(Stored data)
⟨

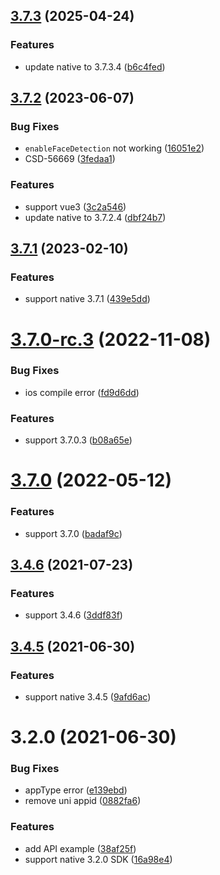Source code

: ## [3.7.3](https://github.com/AgoraIO-Community/Agora-Uniapp-SDK/compare/v3.7.2...v3.7.3) (2025-04-24)


### Features

* update native to 3.7.3.4 ([b6c4fed](https://github.com/AgoraIO-Community/Agora-Uniapp-SDK/commit/b6c4fedb0415a35e4891a2689123ad81db7635e6))

## [3.7.2](https://github.com/AgoraIO-Community/Agora-Uniapp-SDK/compare/v3.4.6...v3.7.2) (2023-06-07)


### Bug Fixes

* `enableFaceDetection` not working ([16051e2](https://github.com/AgoraIO-Community/Agora-Uniapp-SDK/commit/16051e22985f7aa011468d873019055579300a51))
* CSD-56669 ([3fedaa1](https://github.com/AgoraIO-Community/Agora-Uniapp-SDK/commit/3fedaa1a070b053ce05db0931ade6e8997985ad9))


### Features

* support vue3 ([3c2a546](https://github.com/AgoraIO-Community/Agora-Uniapp-SDK/commit/3c2a54666cc06f1eca8bae3a1d8dda122a75896a))
* update native to 3.7.2.4 ([dbf24b7](https://github.com/AgoraIO-Community/Agora-Uniapp-SDK/commit/dbf24b71836215a67cfd0fd26404be8693b22af5))

## [3.7.1](https://github.com/AgoraIO-Community/Agora-Uniapp-SDK/compare/v3.4.6...v3.7.1) (2023-02-10)


### Features

* support native 3.7.1 ([439e5dd](https://github.com/AgoraIO-Community/Agora-Uniapp-SDK/commit/439e5dd5c69462889b9aea415c7798bdda85bb7e))

# [3.7.0-rc.3](https://github.com/AgoraIO-Community/Agora-Uniapp-SDK/compare/v3.7.0...v3.7.0-rc.3) (2022-11-08)


### Bug Fixes

* ios compile error ([fd9d6dd](https://github.com/AgoraIO-Community/Agora-Uniapp-SDK/commit/fd9d6dd25961ea59550fcd9930370121ebe72412))


### Features

* support 3.7.0.3 ([b08a65e](https://github.com/AgoraIO-Community/Agora-Uniapp-SDK/commit/b08a65e791cbe18fc62903378d8be3359803f6dd))

# [3.7.0](https://github.com/AgoraIO-Community/Agora-Uniapp-SDK/compare/v3.4.6...v3.7.0) (2022-05-12)


### Features

* support 3.7.0 ([badaf9c](https://github.com/AgoraIO-Community/Agora-Uniapp-SDK/commit/badaf9cb62b059a0c237cf93a5cb2f57d9ff314b))

## [3.4.6](https://github.com/AgoraIO-Community/Agora-Uniapp-SDK/compare/v3.4.5...v3.4.6) (2021-07-23)


### Features

* support 3.4.6 ([3ddf83f](https://github.com/AgoraIO-Community/Agora-Uniapp-SDK/commit/3ddf83f2102a21f93cca4373070d90151af6733c))

## [3.4.5](https://github.com/AgoraIO-Community/Agora-Uniapp-SDK/compare/v3.2.0...v3.4.5) (2021-06-30)


### Features

* support native 3.4.5 ([9afd6ac](https://github.com/AgoraIO-Community/Agora-Uniapp-SDK/commit/9afd6ac3a2d6c52edb270660db5245b5035e626b))

# 3.2.0 (2021-06-30)


### Bug Fixes

* appType error ([e139ebd](https://github.com/AgoraIO-Community/Agora-Uniapp-SDK/commit/e139ebd062861b8b721195f3343d5882b249f86c))
* remove uni appid ([0882fa6](https://github.com/AgoraIO-Community/Agora-Uniapp-SDK/commit/0882fa64a5a1407d65fff857fa928acb790c2987))


### Features

* add API example ([38af25f](https://github.com/AgoraIO-Community/Agora-Uniapp-SDK/commit/38af25f4179ad6b384057f65af2f6bffc7bd8d78))
* support native 3.2.0 SDK ([16a98e4](https://github.com/AgoraIO-Community/Agora-Uniapp-SDK/commit/16a98e40be3b9b0cfe0d2275d9ec6468daab3a79))

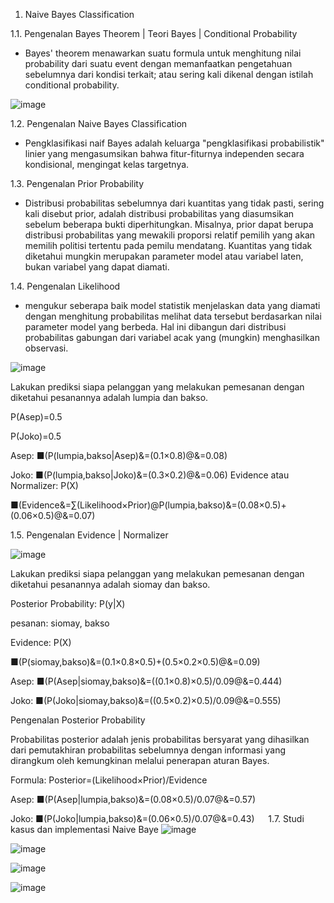 1.	Naive Bayes Classification
   
  1.1.	Pengenalan Bayes Theorem | Teori Bayes | Conditional Probability
  -	Bayes' theorem menawarkan suatu formula untuk menghitung nilai probability dari suatu event dengan memanfaatkan pengetahuan sebelumnya dari kondisi terkait; atau sering kali dikenal dengan istilah conditional probability.
    
  ![image](https://github.com/user-attachments/assets/e379d68d-6e68-42f5-820e-2ac56cad6ee0)

  1.2.	Pengenalan Naive Bayes Classification
  -	Pengklasifikasi naif Bayes adalah keluarga "pengklasifikasi probabilistik" linier yang mengasumsikan bahwa fitur-fiturnya independen secara kondisional, mengingat kelas targetnya.

  1.3.	Pengenalan Prior Probability
  -	Distribusi probabilitas sebelumnya dari kuantitas yang tidak pasti, sering kali disebut prior, adalah distribusi probabilitas yang diasumsikan sebelum beberapa bukti diperhitungkan. Misalnya, prior dapat berupa distribusi probabilitas yang mewakili proporsi relatif pemilih yang akan memilih politisi tertentu pada pemilu mendatang. Kuantitas yang tidak diketahui mungkin merupakan parameter model atau variabel laten, bukan variabel yang dapat diamati.

  1.4.	Pengenalan Likelihood
  -	mengukur seberapa baik model statistik menjelaskan data yang diamati dengan menghitung probabilitas melihat data tersebut berdasarkan nilai parameter model yang berbeda. Hal ini dibangun dari distribusi probabilitas gabungan dari variabel acak yang (mungkin) menghasilkan observasi.
    
  ![image](https://github.com/user-attachments/assets/ad178dda-381c-4c88-aea2-631161b129d6)
  
  Lakukan prediksi siapa pelanggan yang melakukan pemesanan dengan diketahui pesanannya adalah lumpia dan bakso.

P(Asep)=0.5

P(Joko)=0.5

Asep:
■(P(lumpia,bakso|Asep)&=(0.1×0.8)@&=0.08)

Joko:
■(P(lumpia,bakso|Joko)&=(0.3×0.2)@&=0.06)
		Evidence atau Normalizer: P(X)
  
■(Evidence&=∑(Likelihood×Prior)@P(lumpia,bakso)&=(0.08×0.5)+(0.06×0.5)@&=0.07)

1.5.	Pengenalan Evidence | Normalizer

![image](https://github.com/user-attachments/assets/99149899-cfd1-4443-9ad9-89bd4be4cb55)

Lakukan prediksi siapa pelanggan yang melakukan pemesanan dengan diketahui pesanannya adalah siomay dan bakso.

Posterior Probability: P(y|X)

pesanan: siomay, bakso

Evidence: P(X)

■(P(siomay,bakso)&=(0.1×0.8×0.5)+(0.5×0.2×0.5)@&=0.09)
	
 Asep:
■(P(Asep|siomay,bakso)&=((0.1×0.8)×0.5)/0.09@&=0.444)
	
 Joko:
■(P(Joko|siomay,bakso)&=((0.5×0.2)×0.5)/0.09@&=0.555)

Pengenalan Posterior Probability

Probabilitas posterior adalah jenis probabilitas bersyarat yang dihasilkan dari pemutakhiran probabilitas sebelumnya dengan informasi yang dirangkum oleh kemungkinan melalui penerapan aturan Bayes.
 
  Formula:
Posterior=(Likelihood×Prior)/Evidence

 Asep:
■(P(Asep|lumpia,bakso)&=(0.08×0.5)/0.07@&=0.57)

 Joko:
■(P(Joko|lumpia,bakso)&=(0.06×0.5)/0.07@&=0.43)
 
1.7.	Studi kasus dan implementasi Naive Baye
![image](https://github.com/user-attachments/assets/4f2746d2-e3a2-4d71-bc04-4b21ac8462cd)

![image](https://github.com/user-attachments/assets/1818ecd7-1cf9-4468-b333-ada84d437eef)

![image](https://github.com/user-attachments/assets/7fa480d1-8196-4f6b-b601-d517453f2609)

![image](https://github.com/user-attachments/assets/9daddcc7-2c19-41f7-923c-4a809012ef15)

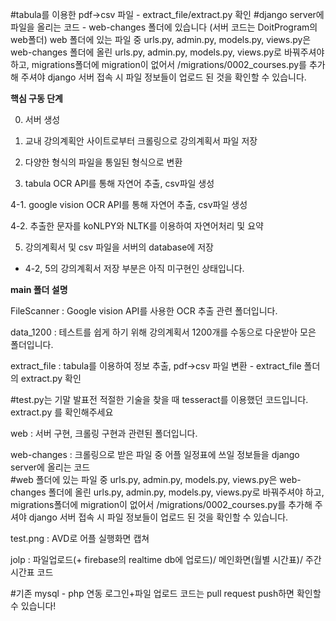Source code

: #tabula를 이용한 pdf->csv 파일 - extract_file/extract.py 확인
#django server에 파일을 올리는 코드  - web-changes 폴더에 있습니다 (서버 코드는 DoitProgram의 web폴더)
web 폴더에 있는 파일 중 urls.py, admin.py, models.py, views.py은 web-changes 폴더에 올린 urls.py, admin.py, models.py, views.py로 바꿔주셔야 하고, migrations폴더에 migration이 없어서 /migrations/0002_courses.py를 추가해 주셔야 
django 서버 접속 시 파일 정보들이 업로드 된 것을 확인할 수 있습니다.


**핵심 구동 단계**

0. 서버 생성

1. 교내 강의계획안 사이트로부터 크롤링으로 강의계획서 파일 저장

2. 다양한 형식의 파일을 통일된 형식으로 변환

3. tabula OCR API를 통해 자연어 추출, csv파일 생성

4-1. google vision OCR API를 통해 자연어 추출, csv파일 생성

4-2. 추출한 문자를 koNLPY와 NLTK를 이용하여 자연어처리 및 요약

5. 강의계획서 및 csv 파일을 서버의 database에 저장

* 4-2, 5의 강의계획서 저장 부분은 아직 미구현인 상태입니다.


**main 폴더 설명**

FileScanner : Google vision API를 사용한 OCR 추출 관련 폴더입니다. 

data_1200 : 테스트를 쉽게 하기 위해 강의계획서 1200개를 수동으로 다운받아 모은 폴더입니다.

extract_file : tabula를 이용하여 정보 추출, pdf->csv 파일 변환 - extract_file 폴더의 extract.py 확인

#test.py는 기말 발표전 적절한 기술을 찾을 때 tesseract를 이용했던 코드입니다. extract.py 를 확인해주세요

web : 서버 구현, 크롤링 구현과 관련된 폴더입니다.

web-changes : 크롤링으로 받은 파일 중 어플 일정표에 쓰일 정보들을 django server에 올리는 코드  
#web 폴더에 있는 파일 중 urls.py, admin.py, models.py, views.py은 web-changes 폴더에 올린 
urls.py, admin.py, models.py, views.py로 바꿔주셔야 하고, migrations폴더에 migration이 없어서 /migrations/0002_courses.py를 추가해 주셔야 django 서버 접속 시 파일 정보들이 업로드 된 것을 확인할 수 있습니다.

test.png : AVD로 어플 실행화면 캡쳐

jolp : 파일업로드(+ firebase의 realtime db에 업로드)/ 메인화면(월별 시간표)/ 주간 시간표 코드 

#기존 mysql - php 연동 로그인+파일 업로드 코드는 pull request push하면 확인할 수 있습니다!
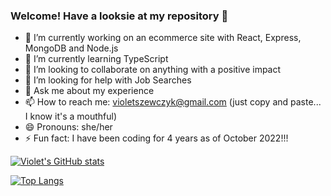 ### Welcome! Have a looksie at my repository 👋

- 🔭 I’m currently working on an ecommerce site with React, Express, MongoDB and Node.js
- 🌱 I’m currently learning TypeScript
- 👯 I’m looking to collaborate on anything with a positive impact
- 🤔 I’m looking for help with Job Searches
- 💬 Ask me about my experience
- 📫 How to reach me: violetszewczyk@gmail.com (just copy and paste... I know it's a mouthful)
- 😄 Pronouns: she/her
- ⚡ Fun fact: I have been coding for 4 years as of October 2022!!!

[![Violet's GitHub stats](https://github-readme-stats.vercel.app/api?username=violetmaria&hide=stars,issues&count_private=true&theme=dracula&show_icons=true)](https://github.com/violetmaria/github-readme-stats)

[![Top Langs](https://github-readme-stats.vercel.app/api/top-langs/?username=violetmaria)](https://github.com/violetmaria/github-readme-stats)
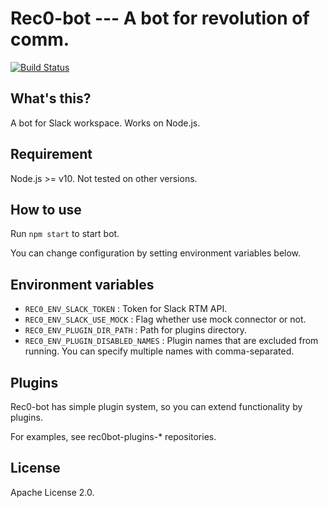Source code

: # Rec0-bot --- A bot for revolution of comm.

[![Build Status](https://travis-ci.org/clvs7-gh/rec0bot.svg?branch=master)](https://travis-ci.org/clvs7-gh/rec0bot)

## What's this?

A bot for Slack workspace. Works on Node.js.

## Requirement

Node.js >= v10. Not tested on other versions.

## How to use

Run `npm start` to start bot. 

You can change configuration by setting environment variables below. 

## Environment variables

- `REC0_ENV_SLACK_TOKEN` : Token for Slack RTM API.  
- `REC0_ENV_SLACK_USE_MOCK` : Flag whether use mock connector or not.    
- `REC0_ENV_PLUGIN_DIR_PATH` : Path for plugins directory.   
- `REC0_ENV_PLUGIN_DISABLED_NAMES` : Plugin names that are excluded from running. You can specify multiple names with comma-separated.

## Plugins

Rec0-bot has simple plugin system, so you can extend functionality by plugins.

For examples, see rec0bot-plugins-* repositories.

## License

Apache License 2.0.

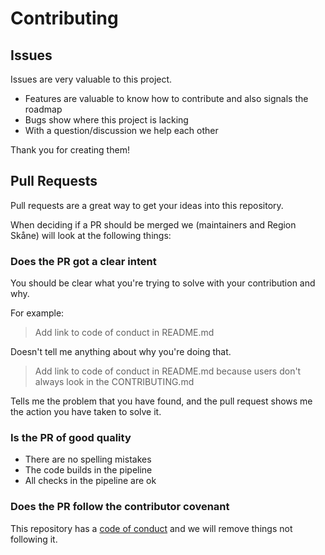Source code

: # Contributing

## Issues

Issues are very valuable to this project.

  - Features are valuable to know how to contribute and also signals the roadmap
  - Bugs show where this project is lacking
  - With a question/discussion we help each other

Thank you for creating them!

## Pull Requests

Pull requests are a great way to get your ideas into this repository.

When deciding if a PR should be merged we (maintainers and Region Skåne) will look at the following things:

### Does the PR got a clear intent

You should be clear what you're trying to solve with your
contribution and why.

For example:

> Add link to code of conduct in README.md

Doesn't tell me anything about why you're doing that.

> Add link to code of conduct in README.md because users don't always
> look in the CONTRIBUTING.md

Tells me the problem that you have found, and the pull request shows me
the action you have taken to solve it.

### Is the PR of good quality

  - There are no spelling mistakes
  - The code builds in the pipeline
  - All checks in the pipeline are ok

### Does the PR follow the contributor covenant

This repository has a [code of conduct](CODE_OF_CONDUCT.md) and we will
remove things not following it.
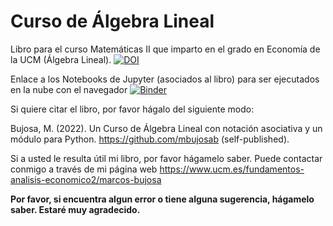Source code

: # Curso de Álgebra Lineal
Libro para el curso Matemáticas II que imparto en el grado en Economía de la UCM (Álgebra Lineal).
[![DOI](https://zenodo.org/badge/291349620.svg)](https://zenodo.org/badge/latestdoi/291349620)

Enlace a los Notebooks de Jupyter (asociados al libro) para ser ejecutados en la nube con el navegador [![Binder](https://mybinder.org/badge_logo.svg)](https://mybinder.org/v2/gh/mbujosab/nacal-jupyter-notebooks/master)

Si quiere citar el libro, por favor hágalo del siguiente modo:

Bujosa, M. (2022). Un Curso de Álgebra Lineal con notación asociativa y un módulo para Python. https://github.com/mbujosab (self-published).

Si a usted le resulta útil mi libro, por favor hágamelo saber. Puede contactar conmigo a través de mi página web https://www.ucm.es/fundamentos-analisis-economico2/marcos-bujosa

__Por favor, si encuentra algun error o tiene alguna sugerencia, hágamelo saber. Estaré muy agradecido.__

⟩

Exact copy, no pictures. Write out the lines in the entries above, starting with the line with "#django server에 파일을" and going on through the line with "- 🤔 I’m looking for help with Job Searches", keeping both.

#django server에 파일을 올리는 코드  - web-changes 폴더에 있습니다 (서버 코드는 DoitProgram의 web폴더)
web 폴더에 있는 파일 중 urls.py, admin.py, models.py, views.py은 web-changes 폴더에 올린 urls.py, admin.py, models.py, views.py로 바꿔주셔야 하고, migrations폴더에 migration이 없어서 /migrations/0002_courses.py를 추가해 주셔야 
django 서버 접속 시 파일 정보들이 업로드 된 것을 확인할 수 있습니다.


**핵심 구동 단계**

0. 서버 생성

1. 교내 강의계획안 사이트로부터 크롤링으로 강의계획서 파일 저장

2. 다양한 형식의 파일을 통일된 형식으로 변환

3. tabula OCR API를 통해 자연어 추출, csv파일 생성

4-1. google vision OCR API를 통해 자연어 추출, csv파일 생성

4-2. 추출한 문자를 koNLPY와 NLTK를 이용하여 자연어처리 및 요약

5. 강의계획서 및 csv 파일을 서버의 database에 저장

* 4-2, 5의 강의계획서 저장 부분은 아직 미구현인 상태입니다.


**main 폴더 설명**

FileScanner : Google vision API를 사용한 OCR 추출 관련 폴더입니다. 

data_1200 : 테스트를 쉽게 하기 위해 강의계획서 1200개를 수동으로 다운받아 모은 폴더입니다.

extract_file : tabula를 이용하여 정보 추출, pdf->csv 파일 변환 - extract_file 폴더의 extract.py 확인

#test.py는 기말 발표전 적절한 기술을 찾을 때 tesseract를 이용했던 코드입니다. extract.py 를 확인해주세요

web : 서버 구현, 크롤링 구현과 관련된 폴더입니다.

web-changes : 크롤링으로 받은 파일 중 어플 일정표에 쓰일 정보들을 django server에 올리는 코드  
#web 폴더에 있는 파일 중 urls.py, admin.py, models.py, views.py은 web-changes 폴더에 올린 
urls.py, admin.py, models.py, views.py로 바꿔주셔야 하고, migrations폴더에 migration이 없어서 /migrations/0002_courses.py를 추가해 주셔야 django 서버 접속 시 파일 정보들이 업로드 된 것을 확인할 수 있습니다.

test.png : AVD로 어플 실행화면 캡쳐

jolp : 파일업로드(+ firebase의 realtime db에 업로드)/ 메인화면(월별 시간표)/ 주간 시간표 코드 

#기존 mysql - php 연동 로그인+파일 업로드 코드는 pull request push하면 확인할 수 있습니다!
 ### Welcome! Have a looksie at my repository 👋

- 🔭 I’m currently working on an ecommerce site with React, Express, MongoDB and Node.js
- 🌱 I’m currently learning TypeScript
- 👯 I’m looking to collaborate on anything with a positive impact
- 🤔 I’m looking for help with Job Searches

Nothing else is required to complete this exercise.